Adopt the upstream agent-sandbox warm-pool extension CRDsSandboxTemplate, SandboxWarmPool, SandboxClaim (extensions.agents.x-k8s.io/v1alpha1) — already shipped in the v0.4.6 release OpenShell pins for the core Sandbox CRD. The gateway pre-declares operator-owned warm pools; on CreateSandbox, when the requested shape matches a pool, the Kubernetes driver creates a SandboxClaim that binds a pre-warmed Pod in ~0.1s. Non-matching requests fall back to the existing cold path.

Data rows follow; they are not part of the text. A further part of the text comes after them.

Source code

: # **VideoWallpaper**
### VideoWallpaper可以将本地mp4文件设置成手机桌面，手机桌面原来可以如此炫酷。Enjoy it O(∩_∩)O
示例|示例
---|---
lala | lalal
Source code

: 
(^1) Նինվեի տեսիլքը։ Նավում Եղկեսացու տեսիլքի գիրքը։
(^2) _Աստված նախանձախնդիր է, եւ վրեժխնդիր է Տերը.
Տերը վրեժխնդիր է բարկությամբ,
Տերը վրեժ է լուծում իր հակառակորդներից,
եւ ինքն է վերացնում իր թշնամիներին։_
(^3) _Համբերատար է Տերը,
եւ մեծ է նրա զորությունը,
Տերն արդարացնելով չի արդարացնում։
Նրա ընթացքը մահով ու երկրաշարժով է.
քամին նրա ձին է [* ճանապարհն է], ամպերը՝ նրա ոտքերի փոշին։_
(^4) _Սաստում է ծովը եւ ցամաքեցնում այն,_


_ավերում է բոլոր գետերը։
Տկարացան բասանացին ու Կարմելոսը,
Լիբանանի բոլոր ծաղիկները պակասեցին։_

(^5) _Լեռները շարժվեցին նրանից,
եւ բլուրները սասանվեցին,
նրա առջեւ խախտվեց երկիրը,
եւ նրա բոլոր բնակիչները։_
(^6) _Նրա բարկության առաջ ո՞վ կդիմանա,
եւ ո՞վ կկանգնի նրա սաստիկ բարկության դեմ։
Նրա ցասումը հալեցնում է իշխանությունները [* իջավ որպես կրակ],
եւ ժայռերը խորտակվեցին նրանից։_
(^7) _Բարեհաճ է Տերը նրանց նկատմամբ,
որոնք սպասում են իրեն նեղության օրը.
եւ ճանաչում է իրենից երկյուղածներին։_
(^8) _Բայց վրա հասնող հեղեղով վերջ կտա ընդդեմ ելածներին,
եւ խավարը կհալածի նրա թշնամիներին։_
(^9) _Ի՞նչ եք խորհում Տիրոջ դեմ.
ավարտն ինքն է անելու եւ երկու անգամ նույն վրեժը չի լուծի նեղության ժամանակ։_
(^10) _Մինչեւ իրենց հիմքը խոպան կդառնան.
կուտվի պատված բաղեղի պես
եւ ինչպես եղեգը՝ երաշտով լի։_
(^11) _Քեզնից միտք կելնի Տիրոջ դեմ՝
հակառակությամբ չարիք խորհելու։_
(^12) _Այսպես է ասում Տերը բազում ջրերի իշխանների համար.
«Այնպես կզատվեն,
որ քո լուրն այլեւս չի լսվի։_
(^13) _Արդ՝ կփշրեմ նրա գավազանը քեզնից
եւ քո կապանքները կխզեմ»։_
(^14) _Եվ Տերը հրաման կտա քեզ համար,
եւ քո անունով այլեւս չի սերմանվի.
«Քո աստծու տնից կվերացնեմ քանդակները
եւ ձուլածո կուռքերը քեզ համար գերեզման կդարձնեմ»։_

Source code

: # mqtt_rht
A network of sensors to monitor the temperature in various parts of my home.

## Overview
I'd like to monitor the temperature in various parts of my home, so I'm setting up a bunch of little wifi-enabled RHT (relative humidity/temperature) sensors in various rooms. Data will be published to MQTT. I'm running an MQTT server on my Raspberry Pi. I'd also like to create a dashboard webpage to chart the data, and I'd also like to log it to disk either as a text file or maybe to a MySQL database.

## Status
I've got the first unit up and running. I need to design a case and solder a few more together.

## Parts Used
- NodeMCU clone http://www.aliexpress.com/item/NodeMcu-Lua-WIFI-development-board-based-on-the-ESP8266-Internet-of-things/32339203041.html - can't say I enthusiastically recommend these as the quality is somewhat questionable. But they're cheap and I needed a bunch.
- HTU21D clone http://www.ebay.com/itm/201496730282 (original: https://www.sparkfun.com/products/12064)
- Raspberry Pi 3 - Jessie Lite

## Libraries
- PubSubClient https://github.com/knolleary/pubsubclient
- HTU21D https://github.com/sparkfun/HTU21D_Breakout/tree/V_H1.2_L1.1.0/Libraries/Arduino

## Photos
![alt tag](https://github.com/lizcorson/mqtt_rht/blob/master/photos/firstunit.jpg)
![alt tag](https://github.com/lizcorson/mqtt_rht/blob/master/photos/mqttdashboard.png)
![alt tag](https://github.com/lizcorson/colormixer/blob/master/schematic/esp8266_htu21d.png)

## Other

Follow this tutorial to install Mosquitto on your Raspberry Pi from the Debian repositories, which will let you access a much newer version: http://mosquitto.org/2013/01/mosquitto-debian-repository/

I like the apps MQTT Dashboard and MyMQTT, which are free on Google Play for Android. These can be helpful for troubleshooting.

Identity re-anchor (security-critical)

Today validate_sandbox_owner_reference() (crates/openshell-server/src/auth/k8s_sa.rs) cross-checks the owning Sandbox CR label openshell.ai/sandbox-id against the Pod annotation openshell.io/sandbox-id. Warm Sandboxes are created generically by the pool controller and carry agents.x-k8s.io/claim-uid + a controlling SandboxClaim ownerReference instead, so identity must re-anchor to the gateway-created SandboxClaim. The IssueSandboxToken warm path must enforce a strict fail-closed chain, with any mismatch rejecting:

  • TokenReview audience/SA/pod-name/pod-UID match the live Pod.
  • Pod has exactly one controlling Sandbox ownerReference (matching UID).
  • That Sandbox has exactly one controlling SandboxClaim ownerReference (matching name + UID); agents.x-k8s.io/claim-uid agrees.
  • The live SandboxClaim exists, has the expected UID, is bound, and status.sandbox.name equals the owning Sandbox.
  • The gateway Store has a durable, gateway-created record for (namespace, claim name, claim UID) containing the expected sandbox ID, and it equals the Pod's openshell.io/sandbox-id annotation.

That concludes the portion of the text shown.